However, these AI-generated images are still not sufficiently realistic for training the camera algorithm. The team therefore used generative AI in the next step to create more photo-like training images from the generated images. For the first time ever in this field of research, 3D modeling software was linked with an AI image generator to create training data. The major advantage of this approach is that it reduces the so-called domain gap between synthetic and real data. Domain gap means that the camera algorithm is trained with synthetic images but the OMC ultimately captures and has to evaluate real images. The more photo-like the training data, the more reliable the evaluation of the interior camera used will be. “If only synthetic training is used and the camera model is then tested with real data, the results are worse owing to the domain gap,” said Dennis Mack. As he explained, the edges and silhouettes of the persons along with the textures of bodies or clothing are important here. The same applies to contrasts. What a human eye can recognize in terms of textures and positions must be learned by the AI on the basis of training data. “We assume that the more photo-like the training images, the better the camera AI can capture them,” said Dennis Mack.

Numerous and diverse

The diagram shows the process of data synthesis in the context of training data creation. — Complementary: Real images are used together with optimised synthetic training images to train the algorithm for internal perception.

The advantages of synthetically generated data are obvious: The number of people inside a vehicle, their poses, size, age and clothing can be varied quickly and easily in terms of textures. Various vehicle models can also be included in the image simulation. The project team has used around 20 different types so far. Thanks to the modeling software in combination with generative AI, hundreds of thousands of different images can be created in just a few days.
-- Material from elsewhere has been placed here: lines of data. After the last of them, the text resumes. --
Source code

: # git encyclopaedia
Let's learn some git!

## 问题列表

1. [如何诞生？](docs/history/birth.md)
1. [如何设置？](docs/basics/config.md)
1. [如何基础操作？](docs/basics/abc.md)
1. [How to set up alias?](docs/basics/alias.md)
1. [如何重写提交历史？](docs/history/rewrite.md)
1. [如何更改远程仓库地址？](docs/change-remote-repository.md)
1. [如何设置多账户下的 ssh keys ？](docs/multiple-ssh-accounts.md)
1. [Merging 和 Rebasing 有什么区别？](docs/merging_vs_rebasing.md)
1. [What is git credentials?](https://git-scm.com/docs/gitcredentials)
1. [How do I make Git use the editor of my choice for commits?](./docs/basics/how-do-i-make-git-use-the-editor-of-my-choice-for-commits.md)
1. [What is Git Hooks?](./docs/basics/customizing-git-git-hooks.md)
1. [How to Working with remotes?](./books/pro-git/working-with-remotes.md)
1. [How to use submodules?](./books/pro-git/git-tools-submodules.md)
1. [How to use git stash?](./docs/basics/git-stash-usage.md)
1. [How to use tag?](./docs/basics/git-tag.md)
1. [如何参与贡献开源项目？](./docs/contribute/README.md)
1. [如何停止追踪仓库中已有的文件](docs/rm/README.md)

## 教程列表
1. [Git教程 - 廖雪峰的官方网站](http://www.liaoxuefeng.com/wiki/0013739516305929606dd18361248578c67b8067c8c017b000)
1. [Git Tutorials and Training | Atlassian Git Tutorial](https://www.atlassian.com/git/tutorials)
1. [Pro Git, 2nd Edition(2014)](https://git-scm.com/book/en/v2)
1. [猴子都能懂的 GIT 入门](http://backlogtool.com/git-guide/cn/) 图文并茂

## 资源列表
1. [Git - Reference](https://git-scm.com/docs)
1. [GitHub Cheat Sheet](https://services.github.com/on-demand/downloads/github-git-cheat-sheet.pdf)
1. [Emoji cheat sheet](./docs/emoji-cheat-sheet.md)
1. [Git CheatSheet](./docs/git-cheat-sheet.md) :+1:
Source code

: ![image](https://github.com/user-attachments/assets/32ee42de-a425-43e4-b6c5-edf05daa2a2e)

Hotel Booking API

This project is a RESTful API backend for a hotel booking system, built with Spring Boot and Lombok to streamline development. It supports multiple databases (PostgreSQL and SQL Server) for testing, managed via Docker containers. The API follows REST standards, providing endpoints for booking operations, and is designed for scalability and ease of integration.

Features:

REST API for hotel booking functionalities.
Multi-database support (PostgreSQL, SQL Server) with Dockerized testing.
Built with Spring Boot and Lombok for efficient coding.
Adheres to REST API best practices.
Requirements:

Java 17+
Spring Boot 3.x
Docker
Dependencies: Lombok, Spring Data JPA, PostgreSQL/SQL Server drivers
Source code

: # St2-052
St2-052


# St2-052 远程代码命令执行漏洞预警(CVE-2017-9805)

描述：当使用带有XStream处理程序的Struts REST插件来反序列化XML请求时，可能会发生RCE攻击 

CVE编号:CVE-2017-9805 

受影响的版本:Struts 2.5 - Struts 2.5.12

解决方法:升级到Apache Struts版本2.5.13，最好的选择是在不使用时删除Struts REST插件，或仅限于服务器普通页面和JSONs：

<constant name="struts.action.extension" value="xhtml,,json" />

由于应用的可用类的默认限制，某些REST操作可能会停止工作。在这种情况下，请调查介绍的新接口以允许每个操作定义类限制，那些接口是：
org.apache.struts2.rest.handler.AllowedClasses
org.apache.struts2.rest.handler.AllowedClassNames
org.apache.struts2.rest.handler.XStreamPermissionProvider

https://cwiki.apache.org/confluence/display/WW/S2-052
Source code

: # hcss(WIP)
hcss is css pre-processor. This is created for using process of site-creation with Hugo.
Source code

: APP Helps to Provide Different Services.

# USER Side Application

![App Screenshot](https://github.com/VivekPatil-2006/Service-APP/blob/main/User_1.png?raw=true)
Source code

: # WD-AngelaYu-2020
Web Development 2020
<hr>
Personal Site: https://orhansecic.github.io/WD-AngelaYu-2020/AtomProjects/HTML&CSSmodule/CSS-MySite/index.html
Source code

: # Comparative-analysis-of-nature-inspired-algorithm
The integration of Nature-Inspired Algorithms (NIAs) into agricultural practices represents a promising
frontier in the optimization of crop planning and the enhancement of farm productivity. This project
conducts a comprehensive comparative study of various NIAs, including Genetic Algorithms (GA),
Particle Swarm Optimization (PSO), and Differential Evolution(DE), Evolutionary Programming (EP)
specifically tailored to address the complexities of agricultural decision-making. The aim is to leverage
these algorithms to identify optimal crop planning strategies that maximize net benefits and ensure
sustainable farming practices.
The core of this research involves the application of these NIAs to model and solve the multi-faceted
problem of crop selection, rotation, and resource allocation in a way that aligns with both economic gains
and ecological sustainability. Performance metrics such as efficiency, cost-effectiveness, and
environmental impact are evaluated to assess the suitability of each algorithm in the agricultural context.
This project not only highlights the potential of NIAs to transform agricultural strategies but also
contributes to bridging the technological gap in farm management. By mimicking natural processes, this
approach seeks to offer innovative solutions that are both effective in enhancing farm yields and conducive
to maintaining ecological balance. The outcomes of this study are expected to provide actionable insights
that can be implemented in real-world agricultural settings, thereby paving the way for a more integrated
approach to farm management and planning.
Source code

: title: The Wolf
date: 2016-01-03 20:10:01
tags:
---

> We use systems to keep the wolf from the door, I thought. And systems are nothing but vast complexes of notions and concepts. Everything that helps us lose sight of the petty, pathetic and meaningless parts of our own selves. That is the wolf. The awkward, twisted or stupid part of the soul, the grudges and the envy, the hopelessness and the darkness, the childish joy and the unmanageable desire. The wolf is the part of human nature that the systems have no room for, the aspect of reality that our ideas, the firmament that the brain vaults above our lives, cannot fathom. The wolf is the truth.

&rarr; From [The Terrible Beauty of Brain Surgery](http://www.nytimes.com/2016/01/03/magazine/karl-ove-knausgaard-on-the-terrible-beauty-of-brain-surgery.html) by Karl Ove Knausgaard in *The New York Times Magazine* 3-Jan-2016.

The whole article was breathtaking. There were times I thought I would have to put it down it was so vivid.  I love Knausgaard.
It would not be possible to create this number of images in such a short time with recording campaigns of real people and the costs would also be significantly higher regardless of the time factor. After all, when training an image recognition algorithm, the more diverse the situations and poses in the data sets, the better the algorithm can generalize, which means that it also works better in unknown situations.

Another aspect is that synthetic data is consistent with the currently applicable data protection laws since it is not necessary to obtain the consent of a real person in order to use their image data as would be the case with real images.

The future is synthetic

The process of creating AI-generated renderings. You can see two car occupants at different stages of the rendering process: the pose image — Both the pose image…

The process of creating AI-generated renderings. You can see two car occupants at different stages of the rendering process: depth image — ...and the depth image from a source image are used...

The process of creating AI-generated renderings. You can see two car occupants at different stages of the rendering process: photorealistic ímage — ...to generate photorealistic renderings using a generative diffusion model.

The combination of real images with AI-generated images still delivers the best results at present for training image recognition algorithms. Bosch is also aware of the disadvantages of synthetic data. We analyze these disadvantages carefully and bear them in mind in our products and services. There is usually a domain gap with synthetic data. It may be the case in this project that the synthetic data does not have the same degree of realism as the real data and therefore exhibits different noise patterns to real camera images. The generative approach that is being used for the first time in this project should allow the degree of realism of the synthetic data to be as close as possible to that of real images. In this context, however, synthetic images are still the way forward. With further research, real data may no longer be needed to train camera algorithms.

The Bosch Research project has proven that the use of synthetic data makes sense and allows significant savings. Time-consuming recording campaigns can be avoided thanks to synthetic data and the development time of image recognition algorithms can be significantly reduced – this also applies to other camera types with different installation positions in a variety of vehicle types, for even safer and more comfortable driving.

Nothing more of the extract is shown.